The world of dirt track late model racing lost its icon on New Year’s Day with the passing of famed engine and racecar builder Carl J. “CJ” Rayburn, 81, Whiteland.
Anyone who met him at Rayburn Race Cars on Graham Road soon realized that he was a multi-tasker who always had his mind set on making his racing engines more powerful and durable and his racecars lighter and faster. He was called eccentric, innovative, friendly, genius, irreverent, cantankerous, friendly, and generous.
He also would open the shop to late model teams in the middle of the night, telling them to pick your parts to make your car or engine better. He enjoyed telling stories to anyone who would listen in the shop or in his living room where he would offer guests a sandwich and a cold beer without hesitation.
Self-taught by experience, Rayburn began building 400-cubic inch small-block engines for drag racing in 1976 and also built 350-cubic inch motors for pavement oval and Figure-8 racing at the Indianapolis Speedrome in 1978 where employee Royce Johnson raced. Kenny St. John won the 1982 World Championship Figure-8 three-hour endurance race in a Rayburn-powered racecar in 1982.

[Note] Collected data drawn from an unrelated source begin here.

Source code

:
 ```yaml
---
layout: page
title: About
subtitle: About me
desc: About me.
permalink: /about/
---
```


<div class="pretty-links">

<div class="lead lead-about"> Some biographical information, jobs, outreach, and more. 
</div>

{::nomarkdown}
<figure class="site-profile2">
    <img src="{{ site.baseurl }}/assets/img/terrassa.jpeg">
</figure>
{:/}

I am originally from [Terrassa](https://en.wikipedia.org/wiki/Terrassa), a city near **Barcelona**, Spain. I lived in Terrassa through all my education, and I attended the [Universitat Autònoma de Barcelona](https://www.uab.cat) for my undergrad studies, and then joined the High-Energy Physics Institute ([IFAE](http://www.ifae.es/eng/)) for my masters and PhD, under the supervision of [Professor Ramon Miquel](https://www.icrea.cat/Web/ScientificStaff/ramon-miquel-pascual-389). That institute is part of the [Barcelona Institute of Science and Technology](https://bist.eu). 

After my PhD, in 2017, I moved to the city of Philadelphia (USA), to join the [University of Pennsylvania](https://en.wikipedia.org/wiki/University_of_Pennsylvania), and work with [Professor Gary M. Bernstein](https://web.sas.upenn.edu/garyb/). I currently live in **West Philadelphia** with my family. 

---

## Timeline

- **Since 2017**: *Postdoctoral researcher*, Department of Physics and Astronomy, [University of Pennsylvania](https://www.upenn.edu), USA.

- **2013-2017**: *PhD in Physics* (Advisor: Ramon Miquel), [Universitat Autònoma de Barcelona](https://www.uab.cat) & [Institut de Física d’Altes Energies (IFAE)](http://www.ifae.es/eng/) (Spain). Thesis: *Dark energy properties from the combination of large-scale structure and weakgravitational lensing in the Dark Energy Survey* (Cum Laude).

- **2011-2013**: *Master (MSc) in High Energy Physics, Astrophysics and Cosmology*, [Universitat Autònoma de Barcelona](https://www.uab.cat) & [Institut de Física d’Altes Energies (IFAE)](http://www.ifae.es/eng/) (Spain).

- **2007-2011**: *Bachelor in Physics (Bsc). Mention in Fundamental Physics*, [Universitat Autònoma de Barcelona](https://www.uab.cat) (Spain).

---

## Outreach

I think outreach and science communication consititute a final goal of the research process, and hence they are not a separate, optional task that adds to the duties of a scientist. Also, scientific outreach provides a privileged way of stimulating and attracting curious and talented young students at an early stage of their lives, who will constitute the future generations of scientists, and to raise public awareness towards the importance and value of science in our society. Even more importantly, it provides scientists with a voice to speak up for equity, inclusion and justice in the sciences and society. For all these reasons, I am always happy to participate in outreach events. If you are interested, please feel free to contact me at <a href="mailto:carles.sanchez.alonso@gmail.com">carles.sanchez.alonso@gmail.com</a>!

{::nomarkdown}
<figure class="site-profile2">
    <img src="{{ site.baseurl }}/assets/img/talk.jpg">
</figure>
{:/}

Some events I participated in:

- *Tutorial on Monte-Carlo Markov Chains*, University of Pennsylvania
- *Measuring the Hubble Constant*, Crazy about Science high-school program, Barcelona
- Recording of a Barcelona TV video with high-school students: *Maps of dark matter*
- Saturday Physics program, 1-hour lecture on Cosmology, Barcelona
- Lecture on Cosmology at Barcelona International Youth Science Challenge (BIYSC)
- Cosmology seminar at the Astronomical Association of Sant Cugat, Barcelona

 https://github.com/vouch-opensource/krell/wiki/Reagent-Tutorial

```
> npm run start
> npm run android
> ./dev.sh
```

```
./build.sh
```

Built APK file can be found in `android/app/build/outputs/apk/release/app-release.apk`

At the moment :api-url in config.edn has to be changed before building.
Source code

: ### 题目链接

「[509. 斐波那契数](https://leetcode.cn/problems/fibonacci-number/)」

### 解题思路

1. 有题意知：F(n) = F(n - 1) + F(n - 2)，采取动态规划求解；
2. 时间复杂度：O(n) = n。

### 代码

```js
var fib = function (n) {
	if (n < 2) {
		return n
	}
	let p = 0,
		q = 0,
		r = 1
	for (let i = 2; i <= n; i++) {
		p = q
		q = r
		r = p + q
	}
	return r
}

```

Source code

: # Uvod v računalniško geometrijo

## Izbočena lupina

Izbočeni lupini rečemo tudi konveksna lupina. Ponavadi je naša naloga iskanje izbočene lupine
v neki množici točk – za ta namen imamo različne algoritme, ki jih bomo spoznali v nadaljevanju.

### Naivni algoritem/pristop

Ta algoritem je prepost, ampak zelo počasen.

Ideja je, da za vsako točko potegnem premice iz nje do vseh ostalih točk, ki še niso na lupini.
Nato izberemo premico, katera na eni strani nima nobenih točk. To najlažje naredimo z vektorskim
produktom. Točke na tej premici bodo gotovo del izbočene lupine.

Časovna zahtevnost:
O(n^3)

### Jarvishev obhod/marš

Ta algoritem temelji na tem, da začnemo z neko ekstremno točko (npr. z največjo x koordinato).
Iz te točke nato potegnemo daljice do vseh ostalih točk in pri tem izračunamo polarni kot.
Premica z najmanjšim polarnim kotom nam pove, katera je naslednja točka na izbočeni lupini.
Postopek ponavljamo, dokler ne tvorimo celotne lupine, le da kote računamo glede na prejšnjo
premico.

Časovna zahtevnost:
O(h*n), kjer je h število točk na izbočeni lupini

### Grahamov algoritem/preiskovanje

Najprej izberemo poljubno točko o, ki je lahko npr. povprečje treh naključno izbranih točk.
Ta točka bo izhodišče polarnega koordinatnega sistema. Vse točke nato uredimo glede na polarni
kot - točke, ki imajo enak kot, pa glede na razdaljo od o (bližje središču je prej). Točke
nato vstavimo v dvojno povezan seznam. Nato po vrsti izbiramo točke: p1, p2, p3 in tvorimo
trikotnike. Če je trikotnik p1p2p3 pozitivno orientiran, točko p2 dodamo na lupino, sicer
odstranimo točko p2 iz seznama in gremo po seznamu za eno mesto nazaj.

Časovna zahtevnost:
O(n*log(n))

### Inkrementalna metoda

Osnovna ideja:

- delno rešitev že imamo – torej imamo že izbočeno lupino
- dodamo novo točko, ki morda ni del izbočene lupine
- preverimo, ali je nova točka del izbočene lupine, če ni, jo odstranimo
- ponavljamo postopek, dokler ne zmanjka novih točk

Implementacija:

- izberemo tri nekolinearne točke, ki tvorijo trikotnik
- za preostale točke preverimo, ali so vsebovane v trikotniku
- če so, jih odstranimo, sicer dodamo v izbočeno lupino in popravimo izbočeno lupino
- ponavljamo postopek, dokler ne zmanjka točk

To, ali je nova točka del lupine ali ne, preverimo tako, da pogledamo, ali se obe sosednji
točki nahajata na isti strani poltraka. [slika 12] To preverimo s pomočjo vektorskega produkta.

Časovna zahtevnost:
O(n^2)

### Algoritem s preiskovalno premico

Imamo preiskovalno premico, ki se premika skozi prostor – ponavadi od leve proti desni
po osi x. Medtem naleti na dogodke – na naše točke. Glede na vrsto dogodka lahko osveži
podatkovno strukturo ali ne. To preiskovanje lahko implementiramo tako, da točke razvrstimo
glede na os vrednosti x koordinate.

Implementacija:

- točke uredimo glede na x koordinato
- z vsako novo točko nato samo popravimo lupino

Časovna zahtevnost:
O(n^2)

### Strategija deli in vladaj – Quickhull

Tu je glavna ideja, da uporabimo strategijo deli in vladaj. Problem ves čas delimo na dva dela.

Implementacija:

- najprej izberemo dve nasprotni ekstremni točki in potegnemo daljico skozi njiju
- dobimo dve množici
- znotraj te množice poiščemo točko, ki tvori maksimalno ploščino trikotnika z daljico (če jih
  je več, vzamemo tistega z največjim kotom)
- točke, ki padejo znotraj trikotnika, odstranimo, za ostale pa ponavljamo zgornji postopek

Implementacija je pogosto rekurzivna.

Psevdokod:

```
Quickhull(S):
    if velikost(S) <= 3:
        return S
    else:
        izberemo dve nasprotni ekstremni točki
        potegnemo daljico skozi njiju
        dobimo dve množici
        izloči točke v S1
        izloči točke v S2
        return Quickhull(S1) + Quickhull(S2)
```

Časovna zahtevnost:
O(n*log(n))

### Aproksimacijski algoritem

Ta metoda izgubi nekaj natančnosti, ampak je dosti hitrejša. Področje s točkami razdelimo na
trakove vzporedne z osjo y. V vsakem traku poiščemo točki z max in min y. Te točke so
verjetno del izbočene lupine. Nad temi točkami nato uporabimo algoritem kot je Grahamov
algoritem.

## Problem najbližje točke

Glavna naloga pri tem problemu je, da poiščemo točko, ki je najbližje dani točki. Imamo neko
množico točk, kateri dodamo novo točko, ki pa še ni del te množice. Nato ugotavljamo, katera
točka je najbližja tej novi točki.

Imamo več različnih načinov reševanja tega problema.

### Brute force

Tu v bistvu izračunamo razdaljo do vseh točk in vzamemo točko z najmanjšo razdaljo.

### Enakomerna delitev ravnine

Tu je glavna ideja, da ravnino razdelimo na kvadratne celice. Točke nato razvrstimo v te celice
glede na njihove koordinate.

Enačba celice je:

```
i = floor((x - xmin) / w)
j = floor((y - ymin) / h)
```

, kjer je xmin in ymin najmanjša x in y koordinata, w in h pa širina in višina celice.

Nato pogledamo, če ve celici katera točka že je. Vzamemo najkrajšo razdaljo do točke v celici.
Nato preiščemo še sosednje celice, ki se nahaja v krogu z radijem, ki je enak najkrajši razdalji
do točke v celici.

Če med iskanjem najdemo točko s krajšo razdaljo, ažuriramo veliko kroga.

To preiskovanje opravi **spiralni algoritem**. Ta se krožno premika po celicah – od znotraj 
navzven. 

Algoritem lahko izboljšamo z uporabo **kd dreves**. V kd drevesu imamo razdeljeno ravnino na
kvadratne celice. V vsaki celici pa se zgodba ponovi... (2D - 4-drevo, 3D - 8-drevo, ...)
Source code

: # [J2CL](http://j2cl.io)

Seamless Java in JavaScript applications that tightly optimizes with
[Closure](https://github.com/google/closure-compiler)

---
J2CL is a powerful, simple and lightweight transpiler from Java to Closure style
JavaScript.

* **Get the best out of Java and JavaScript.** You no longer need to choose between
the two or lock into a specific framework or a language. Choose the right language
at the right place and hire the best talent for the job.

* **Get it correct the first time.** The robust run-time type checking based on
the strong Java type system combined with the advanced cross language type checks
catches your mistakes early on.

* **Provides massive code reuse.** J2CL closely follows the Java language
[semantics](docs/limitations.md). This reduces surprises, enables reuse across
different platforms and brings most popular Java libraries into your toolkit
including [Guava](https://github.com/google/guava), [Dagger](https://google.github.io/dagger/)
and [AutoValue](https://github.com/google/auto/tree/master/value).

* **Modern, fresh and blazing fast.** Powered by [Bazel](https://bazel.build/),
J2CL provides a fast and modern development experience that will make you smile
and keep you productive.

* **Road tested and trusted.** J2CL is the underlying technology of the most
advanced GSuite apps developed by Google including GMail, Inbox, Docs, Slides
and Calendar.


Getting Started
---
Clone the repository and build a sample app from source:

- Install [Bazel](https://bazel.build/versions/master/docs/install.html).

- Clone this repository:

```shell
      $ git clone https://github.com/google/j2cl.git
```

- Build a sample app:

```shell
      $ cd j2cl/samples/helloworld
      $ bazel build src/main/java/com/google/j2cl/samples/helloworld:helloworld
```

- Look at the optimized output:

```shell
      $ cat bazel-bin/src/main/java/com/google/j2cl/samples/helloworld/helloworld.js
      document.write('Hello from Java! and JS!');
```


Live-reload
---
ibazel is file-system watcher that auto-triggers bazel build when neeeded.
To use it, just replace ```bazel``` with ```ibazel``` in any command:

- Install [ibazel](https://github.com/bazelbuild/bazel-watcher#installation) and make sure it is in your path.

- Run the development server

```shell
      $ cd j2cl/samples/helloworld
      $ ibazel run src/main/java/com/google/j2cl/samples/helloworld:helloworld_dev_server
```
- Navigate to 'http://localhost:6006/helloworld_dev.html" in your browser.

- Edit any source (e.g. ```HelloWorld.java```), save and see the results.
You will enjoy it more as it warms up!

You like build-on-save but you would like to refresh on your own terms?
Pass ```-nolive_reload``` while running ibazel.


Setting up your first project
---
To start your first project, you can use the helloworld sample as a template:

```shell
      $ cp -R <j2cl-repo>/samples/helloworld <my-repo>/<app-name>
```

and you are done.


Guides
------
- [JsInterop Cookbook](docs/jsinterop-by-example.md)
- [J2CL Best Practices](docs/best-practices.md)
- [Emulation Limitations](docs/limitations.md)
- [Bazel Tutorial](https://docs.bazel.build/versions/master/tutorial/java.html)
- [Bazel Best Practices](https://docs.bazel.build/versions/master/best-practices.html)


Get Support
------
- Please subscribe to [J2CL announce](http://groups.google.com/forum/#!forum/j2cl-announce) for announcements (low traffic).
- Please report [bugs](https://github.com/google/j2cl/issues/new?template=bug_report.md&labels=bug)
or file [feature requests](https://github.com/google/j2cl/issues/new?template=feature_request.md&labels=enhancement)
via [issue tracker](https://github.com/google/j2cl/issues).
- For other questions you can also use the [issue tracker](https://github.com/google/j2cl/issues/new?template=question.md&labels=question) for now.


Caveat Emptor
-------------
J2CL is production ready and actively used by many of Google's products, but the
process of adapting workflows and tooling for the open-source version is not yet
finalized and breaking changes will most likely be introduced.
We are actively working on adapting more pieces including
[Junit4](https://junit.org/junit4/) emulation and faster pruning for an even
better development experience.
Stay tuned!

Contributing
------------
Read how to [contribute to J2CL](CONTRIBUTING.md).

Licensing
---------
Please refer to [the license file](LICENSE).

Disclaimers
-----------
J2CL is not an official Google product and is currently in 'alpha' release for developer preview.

At the time, a section of Graham Road was better known as “racer’s row” because NHRA Pro-Stock king Bob Glidden’s home and engine shop was on the corner, Figure-8, drag racer, and dirt track driver Charlie Reed’s home was next and then Rayburn. Late model dirt track champion Steve Barnett’s home and shop was about a mile south.
He received many honors: inaugural member of the National Dirt Late Model Hall of Fame plus Kentucky Motorsports, Brownstown Speedway, and Indianapolis Speedrome halls of fame, Kentucky Colonel, and Sagamore of the Wabash, and many lifetime achievement awards.
An accomplished racer himself who learned how to drive fast in the hills of Kentucky, Rayburn was driven to win and wanted to put the winningest engines and racecars on the track for numerous drivers. Teams virtually lined up to purchase his engines and chassis. Rayburn Race Cars build 300 chassis yearly in addition to cranking out high-horsepower motors. By the early 1980s, his cars had been driven to nearly 40 track championships nationwide.
Rayburn Race Cars engines and chassis appropriately bore the label “Stronger than Dirt.”
When a driver wasn’t up to par in one of his cars, Rayburn would moan that he would rather see that driver in someone else’s car instead of one of his creations. NASCAR stars Tony Stewart and Kenny Wallace drove his late models on dirt.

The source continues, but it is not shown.